Off-camera lighting:
  • Godox XProF flash trigger
  • Godox MF12: Modeling light = 10/10; flash power ratio = 1/8.

Bear in mind I didn’t really worry about lighting the subjects properly. I chose to use one external flash unit that I knew from experience would work reliably at 1/8 power. I’m pleased to report there weren’t any “dropped frames” due to flash failure.

Interval: 5 s ← Note: The built-in camera timer doesn’t work when using focus bracketing (except for the first photo) so I recommend you increase the  Interval to 10 s in order to give your camera time to settle between shots and plenty of time for your external flash units to power-cycle.

Subject: Toy lizard plus NSTA ruler = 96 frames (selected by camera automatically).

Background/”stage”: White reference card from a Vello White Balance Card Set (Small), and NSTA plastic ruler.

What are the take-aways?

My goal was to test the Fujifilm in-camera photo bracketing process using “AUTO” mode.  Zoom in to look at the full-size image — the detail is impressive! I’d say the test was a complete success. Well, mostly successful.

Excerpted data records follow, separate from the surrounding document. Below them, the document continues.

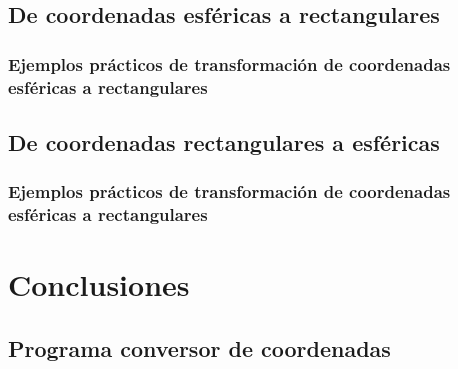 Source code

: \documentclass[letterpaper,14pt]{extreport} %
\begin{document}
      \subsection{De coordenadas esféricas a rectangulares}
          

          \subsubsection{Ejemplos prácticos de transformación de coordenadas esféricas a rectangulares}
          

      \subsection{De coordenadas rectangulares a esféricas}
          

          \subsubsection{Ejemplos prácticos de transformación de coordenadas esféricas a rectangulares}
          

    \section{Conclusiones}
      

      \subsection{Programa conversor de coordenadas}
      


  \medskip

  \printbibliography[title={Referencias}]
\end{document}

For details, see “More testing…” under Related Resources.

Related Resources

Post Update

Chris Lee, also known as “pal2tech,” released a related YouTube video after I published my blog post: “Why I LOVE This Fujifim Lens! (30mm Macro),” by pal2tech (11:26). Although the main theme of the video is a detailed review of the macro lens, there is an embedded segment related to how to use AUTO FOCUS BKT and Helicon Focus beginning at the 05:05 minute mark and ending at ~07:47: “How To Focus Stack With Fujifilm Macro Lens.” Well done, Chris!

It’s worth noting I disagree with Chris’s recommendation of the Fujifilm XF30mm F2.8 R LM WR Macro lens. Regular readers of my blog know I’m all about macro photography and don’t need much of an excuse to buy more gear. I considered this lens carefully when it was announced and rejected it as a bad fit for my needs.

Chris has valid reasons for liking the lens and I have valid reasons for disliking it — we just disagree, that’s all. For example, Chris raves about how close you can get to the subject with this lens. Sounds good, but the reality is a small working distance makes it much more challenging to light the subject properly. And Chris readily concedes the lens isn’t perfect, optically speaking.

Bottom line: I strongly recommend the tutorial segment of Chris’s video while cautioning my readers to carefully consider whether this lens would be a good fit for your macro photography needs.